Is this a perfect example of how Barcelona will play after Messi’s inevitable retirement?

Barcelona’s 4-3 defeat in the hands of Celta de Vigo showed us two things: how stubborn the club is when it comes to its fundamental principles—like not avoiding playing out from the back when they’re being pressed high—and also, in a way, what the future holds for this great squad.

In a sense, this was a summer utilized to varying effect in recruiting those who will wear the Blaugrana shirt for the years to come. Although some might say that they overpaid for some of the players—Andre Gomes could cost them up to €70 million—the club’s executives and fans alike will argue that it’s a cheap price to pay in this fast-becoming expensive perfume shop of a transfer market.

Is Neymar going to step up his game one notch further once Messi retires? (Photo via Getty Images)
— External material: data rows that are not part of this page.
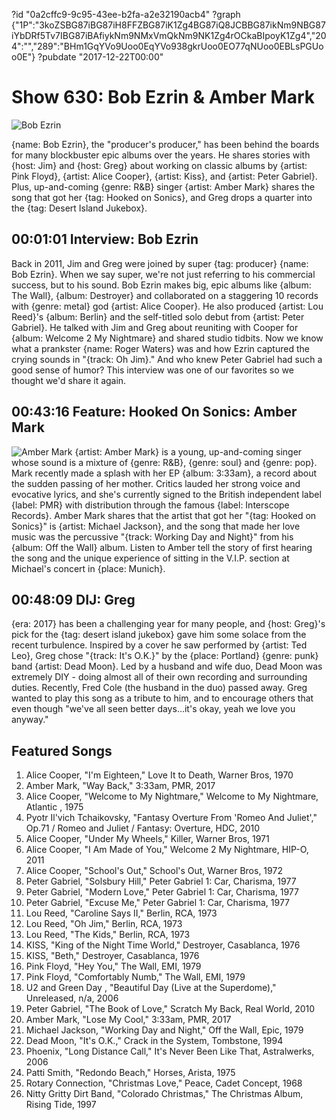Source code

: ?id "0a2cffc9-9c95-43ee-b2fa-a2e32190acb4"
?graph {"1P":"3koZSBG87iBG87iH8FFZBG87iK1Zg4BG87iQ8JCBBG87ikNm9NBG87iYbDRf5Tv7IBG87iBAfiykNm9NMxVmQkNm9NK1Zg4rOCkaBIpoyK1Zg4","204":"","289":"BHm1GqYVo9Uoo0EqYVo938gkrUoo0EO77qNUoo0EBLsPGUoo0E"}
?pubdate "2017-12-22T00:00"

# Show 630: Bob Ezrin & Amber Mark 

![Bob Ezrin](https://static.soundopinions.org/christmas/bobezrin_web.jpg)

{name: Bob Ezrin}, the "producer's producer," has been behind the boards for many blockbuster epic albums over the years. He shares stories with {host: Jim} and {host: Greg} about working on classic albums by {artist: Pink Floyd}, {artist: Alice Cooper}, {artist: Kiss}, and {artist: Peter Gabriel}. Plus, up-and-coming {genre: R&B} singer {artist: Amber Mark} shares the song that got her {tag: Hooked on Sonics}, and Greg drops a quarter into the {tag: Desert Island Jukebox}.



## 00:01:01 Interview: Bob Ezrin
Back in 2011, Jim and Greg were joined by super {tag: producer} {name: Bob Ezrin}. When we say super, we're not just referring to his commercial success, but to his sound. Bob Ezrin makes big, epic albums like {album: The Wall}, {album: Destroyer} and collaborated on a staggering 10 records with {genre: metal} god {artist: Alice Cooper}. He also produced {artist:  Lou Reed}'s {album: Berlin} and the self-titled solo debut from {artist: Peter Gabriel}. He talked with Jim and Greg about reuniting with Cooper for {album: Welcome 2 My Nightmare} and shared studio tidbits. Now we know what a prankster {name: Roger Waters} was and how Ezrin captured the crying sounds in "{track: Oh Jim}." And who knew Peter Gabriel had such a good sense of humor? 
This interview was one of our favorites so we thought we'd share it again.  


## 00:43:16 Feature: Hooked On Sonics: Amber Mark
![Amber Mark](https://static.soundopinions.org/assets/630/2040.jpg)
{artist: Amber Mark} is a young, up-and-coming singer whose sound is a mixture of {genre: R&B}, {genre: soul} and {genre: pop}. Mark recently made a splash with her EP {album: 3:33am}, a record about the sudden passing of her mother. Critics lauded her strong voice and evocative lyrics, and she's currently signed to the British independent label {label: PMR} with distribution through the famous {label: Interscope Records}. Amber Mark shares that the artist that got her "{tag: Hooked on Sonics}" is {artist: Michael Jackson}, and the song that made her love music was the percussive "{track: Working Day and Night}" from his {album: Off the Wall} album. Listen to Amber tell the story of first hearing the song and the unique experience of sitting in the V.I.P. section at Michael's concert in {place: Munich}.


## 00:48:09 DIJ: Greg
{era: 2017} has been a challenging year for many people, and {host:  Greg}'s pick for the {tag: desert island jukebox} gave him some solace from the recent turbulence. Inspired by a cover he saw performed by {artist: Ted Leo}, Greg chose "{track: It's O.K.}" by the {place: Portland} {genre: punk} band {artist: Dead Moon}. Led by a husband and wife duo, Dead Moon was extremely DIY - doing almost all of their own recording and surrounding duties. Recently, Fred Cole (the husband in the duo) passed away. Greg wanted to play this song as a tribute to him, and to encourage others that even though "we've all seen better days…it's okay, yeah we love you anyway."



## Featured Songs


1. Alice Cooper, "I'm Eighteen," Love It to Death, Warner Bros, 1970
1. Amber Mark, "Way Back," 3:33am, PMR, 2017
1. Alice Cooper, "Welcome to My Nightmare," Welcome to My Nightmare, Atlantic , 1975
1. Pyotr Il'vich Tchaikovsky, "Fantasy Overture From 'Romeo And Juliet'," Op.71 / Romeo and Juliet / Fantasy: Overture, HDC, 2010
1. Alice Cooper, "Under My Wheels," Killer, Warner Bros, 1971
1. Alice Cooper, "I Am Made of You," Welcome 2 My Nightmare, HIP-O, 2011
1. Alice Cooper, "School's Out," School's Out, Warner Bros, 1972
1. Peter Gabriel, "Solsbury Hill," Peter Gabriel 1: Car, Charisma, 1977
1. Peter Gabriel, "Modern Love," Peter Gabriel 1: Car, Charisma, 1977
1. Peter Gabriel, "Excuse Me," Peter Gabriel 1: Car, Charisma, 1977
1. Lou Reed, "Caroline Says II," Berlin, RCA, 1973
1. Lou Reed, "Oh Jim," Berlin, RCA, 1973
1. Lou Reed, "The Kids," Berlin, RCA, 1973
1. KISS, "King of the Night Time World," Destroyer, Casablanca, 1976
1. KISS, "Beth," Destroyer, Casablanca, 1976
1. Pink Floyd, "Hey You," The Wall, EMI, 1979
1. Pink Floyd, "Comfortably Numb," The Wall, EMI, 1979
1. U2 and Green Day , "Beautiful Day (Live at the Superdome)," Unreleased, n/a, 2006
1. Peter Gabriel, "The Book of Love," Scratch My Back, Real World, 2010
1. Amber Mark, "Lose My Cool," 3:33am, PMR, 2017
1. Michael Jackson, "Working Day and Night," Off the Wall, Epic, 1979
1. Dead Moon, "It's O.K.," Crack in the System, Tombstone, 1994
1. Phoenix, "Long Distance Call," It's Never Been Like That, Astralwerks, 2006
1. Patti Smith, "Redondo Beach," Horses, Arista, 1975
1. Rotary Connection, "Christmas Love," Peace, Cadet Concept, 1968
1. Nitty Gritty Dirt Band, "Colorado Christmas," The Christmas Album, Rising Tide, 1997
The new players seemed to have gelled well with their teammates in preseason; but then again, it was simply preseason. When Enrique made 7 changes and fielded almost all of his summer acquisitions in what was predicted to be one of the most one-sided games of the season against Alaves, they all failed miserably to stake any sort of claim. The return of the MSN brought about renewed confidence in the next match and some public defense for what now seems like a poorly conducted summer transfer window.

Going with youth instead of experience is always a gamble. However, when the youth is relatively unproven and only show glimmers of their potential even when given regular game-time, it becomes a very, very risky gamble. Bayern were incredibly lucky that their pick of the gems, Renato Sanches, shone at Euro 2016 for Portugal. Otherwise they’d have been scrutinized, too, for paying €38 million plus for an unknown teenager.

In Barca’s case, though, they let go of a player who the fans adored in Dani Alves without having second thoughts in regards to Aleix Vidal’s capability at fulfilling the role at right-back. The latter, of course, has disappointed, it’d be fair to say, in almost every single one of his outings so far. While the acquisition of Samuel Umtiti appeared to be a smart move—he too, one of those who shone at the summer’s tournament—the Frenchman’s obsession with making handballs truly makes you wonder (and look twice at the TV to make sure) whether the game being watched is actually football, or its rather less interesting counterpart. However, there is an argument to be made that it could be a French thing, as Jeremy Mathieu has also been the guilty party in such atrocities plenty of times in recent history.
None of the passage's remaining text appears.